Not all that long ago something called zero population growth was all the rage. But no more. The great fear was a worldwide population explosion. But no more. Certainly not in the western industrialized world. And not even in a rapidly urbanizing Muslim world.
G. K. Chesterton was many things, but he was not a demographer. Nevertheless, shouldn’t be surprised to learn that he had things to say that are of interest to today’s demographers. That’s because he had things to say to parents and to prospective parents – which is another way of saying that he had things to say to all of us.
In an essay simply titled “Our Birthday,” Chesterton turned an occasion celebrated everywhere and all the time into an occasion to make some profoundly important points. He began by reminding his readers of two things.
For starters, a birthday is an occasion for reminding ourselves – or “defiantly affirming” – that it is a good thing to be alive. Secondly, the birthday boy or girl is reminded that they are celebrating something they played no role in bringing about. This reminder is doubly important in today’s post agrarian world when children are an economic cost, or perhaps even burden, rather than an economic necessity or bonus.
Chesterton might have been charged with stating the obvious. Of course, the newborn babe played no part in his—or her—own creation. But modern thinkers have no sense of receiving things from the “real world,” including receiving things from the “past,” or from one’s “parents,” or from the “patriotic tradition,” or from the “moral philosophy of mankind.”
Instead of being thankful for the world around him, Chesterton’s “modern man” expected to BE thanked for his additions to the world. Instead of being thankful for receiving things, this same modern man seeks credit for what he has built or created or discovered, whether that might be a new structure, or a higher level of consciousness, or even a new religion.
From Chesterton’s standpoint these thinkers never seemed to grasp the idea of receiving a religion or perhaps even receiving a revelation. Instead, some among them claim to have made a religion, without ever realizing that this involves making a cosmos, or, better yet, understanding that there “already is a cosmos that has made us.”
Of course, Chesterton believed in making things, including jokes and pictures, books and toys, and farms and sacred images.
But more importantly, he believed in making homes. In fact, he saw much that was quite right about making things in one’s own home and in one’s own “workshop.” All of these homes and workshops, however, constituted “only half the world.”
It was the other half of the world that birthdays served to remind us of. That would be the world that we did not make. That would also include the world that we could not make, starting with ourselves.

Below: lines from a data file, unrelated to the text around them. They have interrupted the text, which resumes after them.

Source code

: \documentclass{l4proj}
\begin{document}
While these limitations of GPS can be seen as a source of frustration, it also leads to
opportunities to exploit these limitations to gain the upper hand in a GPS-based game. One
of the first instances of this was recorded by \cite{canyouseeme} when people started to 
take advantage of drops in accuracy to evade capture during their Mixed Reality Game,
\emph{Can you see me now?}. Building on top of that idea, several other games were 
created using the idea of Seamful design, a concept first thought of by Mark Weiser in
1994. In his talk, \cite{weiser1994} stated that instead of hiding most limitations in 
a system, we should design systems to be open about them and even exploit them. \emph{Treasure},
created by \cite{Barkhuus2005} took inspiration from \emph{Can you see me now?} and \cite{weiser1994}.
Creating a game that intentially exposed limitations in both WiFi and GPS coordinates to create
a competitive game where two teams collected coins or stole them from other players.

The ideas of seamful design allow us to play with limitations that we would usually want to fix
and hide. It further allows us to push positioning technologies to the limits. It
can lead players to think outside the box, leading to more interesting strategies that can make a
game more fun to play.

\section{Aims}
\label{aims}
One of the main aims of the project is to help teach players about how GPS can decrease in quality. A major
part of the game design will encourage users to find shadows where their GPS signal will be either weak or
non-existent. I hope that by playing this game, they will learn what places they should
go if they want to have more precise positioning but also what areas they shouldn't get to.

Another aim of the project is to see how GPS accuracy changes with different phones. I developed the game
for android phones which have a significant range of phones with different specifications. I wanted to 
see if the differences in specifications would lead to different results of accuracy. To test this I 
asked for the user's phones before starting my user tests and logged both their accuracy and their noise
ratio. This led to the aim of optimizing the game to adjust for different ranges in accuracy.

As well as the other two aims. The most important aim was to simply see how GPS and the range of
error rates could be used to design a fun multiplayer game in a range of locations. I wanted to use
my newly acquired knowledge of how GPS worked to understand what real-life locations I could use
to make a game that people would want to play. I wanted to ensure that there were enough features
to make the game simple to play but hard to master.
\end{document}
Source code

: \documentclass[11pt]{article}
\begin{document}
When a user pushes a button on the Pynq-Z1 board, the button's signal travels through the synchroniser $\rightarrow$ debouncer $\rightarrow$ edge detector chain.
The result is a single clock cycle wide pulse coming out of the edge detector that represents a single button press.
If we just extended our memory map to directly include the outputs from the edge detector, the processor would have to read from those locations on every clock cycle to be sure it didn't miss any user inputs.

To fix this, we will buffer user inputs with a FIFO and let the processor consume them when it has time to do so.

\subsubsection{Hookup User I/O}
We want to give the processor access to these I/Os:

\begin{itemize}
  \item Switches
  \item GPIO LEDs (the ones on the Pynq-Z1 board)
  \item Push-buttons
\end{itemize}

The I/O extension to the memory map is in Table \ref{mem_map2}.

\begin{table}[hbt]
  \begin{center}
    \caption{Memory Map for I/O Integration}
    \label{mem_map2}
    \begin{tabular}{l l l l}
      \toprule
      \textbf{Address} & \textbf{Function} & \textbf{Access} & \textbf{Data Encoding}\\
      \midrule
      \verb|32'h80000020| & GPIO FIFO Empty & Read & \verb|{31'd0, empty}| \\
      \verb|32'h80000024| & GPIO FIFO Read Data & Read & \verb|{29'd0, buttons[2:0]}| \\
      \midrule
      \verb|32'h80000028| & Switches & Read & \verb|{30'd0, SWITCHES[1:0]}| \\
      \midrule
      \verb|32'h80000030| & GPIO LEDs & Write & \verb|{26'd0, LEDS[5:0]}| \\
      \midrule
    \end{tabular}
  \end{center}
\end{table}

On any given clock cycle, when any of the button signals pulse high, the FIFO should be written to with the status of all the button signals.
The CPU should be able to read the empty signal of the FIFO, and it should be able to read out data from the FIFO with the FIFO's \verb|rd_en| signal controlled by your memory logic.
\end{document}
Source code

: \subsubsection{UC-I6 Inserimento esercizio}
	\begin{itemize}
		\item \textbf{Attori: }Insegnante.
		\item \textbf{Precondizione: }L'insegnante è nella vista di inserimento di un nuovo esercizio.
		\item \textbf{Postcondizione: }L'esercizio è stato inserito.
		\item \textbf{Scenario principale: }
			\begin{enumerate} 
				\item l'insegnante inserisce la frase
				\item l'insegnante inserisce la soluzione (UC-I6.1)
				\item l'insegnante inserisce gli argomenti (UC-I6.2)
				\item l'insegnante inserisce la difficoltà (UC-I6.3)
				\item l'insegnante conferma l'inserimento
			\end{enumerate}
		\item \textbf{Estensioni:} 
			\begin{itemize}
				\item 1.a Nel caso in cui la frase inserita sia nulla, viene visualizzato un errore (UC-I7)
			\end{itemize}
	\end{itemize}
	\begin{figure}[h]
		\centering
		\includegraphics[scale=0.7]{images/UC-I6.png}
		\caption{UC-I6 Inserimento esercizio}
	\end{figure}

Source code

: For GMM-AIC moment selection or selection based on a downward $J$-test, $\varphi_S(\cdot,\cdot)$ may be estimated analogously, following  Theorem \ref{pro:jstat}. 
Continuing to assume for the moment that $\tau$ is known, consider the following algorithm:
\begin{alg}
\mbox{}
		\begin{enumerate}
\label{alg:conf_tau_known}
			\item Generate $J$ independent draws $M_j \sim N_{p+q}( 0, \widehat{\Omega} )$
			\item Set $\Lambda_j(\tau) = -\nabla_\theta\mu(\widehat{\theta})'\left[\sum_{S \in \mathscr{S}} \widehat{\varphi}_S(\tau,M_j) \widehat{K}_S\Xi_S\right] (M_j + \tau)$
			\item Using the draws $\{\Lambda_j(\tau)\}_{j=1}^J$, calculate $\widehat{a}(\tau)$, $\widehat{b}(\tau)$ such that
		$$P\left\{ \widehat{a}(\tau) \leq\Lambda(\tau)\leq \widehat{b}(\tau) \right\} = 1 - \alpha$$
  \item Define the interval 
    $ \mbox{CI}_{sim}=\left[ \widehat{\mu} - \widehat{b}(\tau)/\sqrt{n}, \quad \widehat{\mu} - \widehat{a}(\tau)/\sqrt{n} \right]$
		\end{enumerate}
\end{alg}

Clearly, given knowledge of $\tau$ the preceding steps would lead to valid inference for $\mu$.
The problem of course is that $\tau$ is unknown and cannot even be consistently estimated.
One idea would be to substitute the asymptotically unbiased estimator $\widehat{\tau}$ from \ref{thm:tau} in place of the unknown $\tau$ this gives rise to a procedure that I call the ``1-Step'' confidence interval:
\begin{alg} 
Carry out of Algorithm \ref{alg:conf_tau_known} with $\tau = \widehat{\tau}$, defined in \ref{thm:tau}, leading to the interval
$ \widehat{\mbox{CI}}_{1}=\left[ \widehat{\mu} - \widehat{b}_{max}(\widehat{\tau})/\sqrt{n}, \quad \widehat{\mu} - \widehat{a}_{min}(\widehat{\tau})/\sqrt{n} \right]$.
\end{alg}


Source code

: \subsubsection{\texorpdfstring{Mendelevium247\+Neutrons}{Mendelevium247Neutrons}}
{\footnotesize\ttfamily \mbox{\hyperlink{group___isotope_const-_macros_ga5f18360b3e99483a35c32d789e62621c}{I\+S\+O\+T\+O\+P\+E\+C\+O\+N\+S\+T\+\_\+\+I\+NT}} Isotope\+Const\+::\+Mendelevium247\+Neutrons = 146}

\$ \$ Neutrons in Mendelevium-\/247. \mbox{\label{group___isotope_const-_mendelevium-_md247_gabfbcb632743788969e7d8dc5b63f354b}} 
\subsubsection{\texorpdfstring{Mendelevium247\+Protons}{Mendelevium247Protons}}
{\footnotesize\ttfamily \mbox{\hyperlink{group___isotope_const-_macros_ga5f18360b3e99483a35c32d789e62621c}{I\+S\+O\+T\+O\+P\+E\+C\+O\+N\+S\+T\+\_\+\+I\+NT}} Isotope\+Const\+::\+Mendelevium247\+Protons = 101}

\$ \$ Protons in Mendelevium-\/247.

Actually, Chesterton was reminded of that world on many more days than his own birthday. He was reminded of it every time he went for a walk. After all, every one of his “mental doors” opened up on a world that he knew that he had not made.
Whether walking or writing, Chesterton worried that ignoring this “other half of life” left one with a very narrow view. It was a take on life that left out “all receptivity, all inheritance, all gratitude, all worship.” Perhaps this explains why those who possess a sense of this “other half of life” have lots more children than those who lack it. The birth dearth of much of our modern world is certainly a by-product of our highly secular and highly affluent age.
In essence, it all comes down to one’s philosophy of life. For G. K. Chesterton, unless one has a philosophy that begins with the cosmos that he has inherited, one is all too likely to deny life—and to forget what birthdays should be about. Unless one’s philosophy includes all of the “actualities” that are around, then one has only “half a philosophy.”
Someone with only “half a philosophy” may well be the “wittiest man in the world,” but in a very real sense he is only “half-witted.” And very witty, half-witted people may well be so content with their pleasure-filled, child-free lives that they never stop to realize theirs is a future without a future.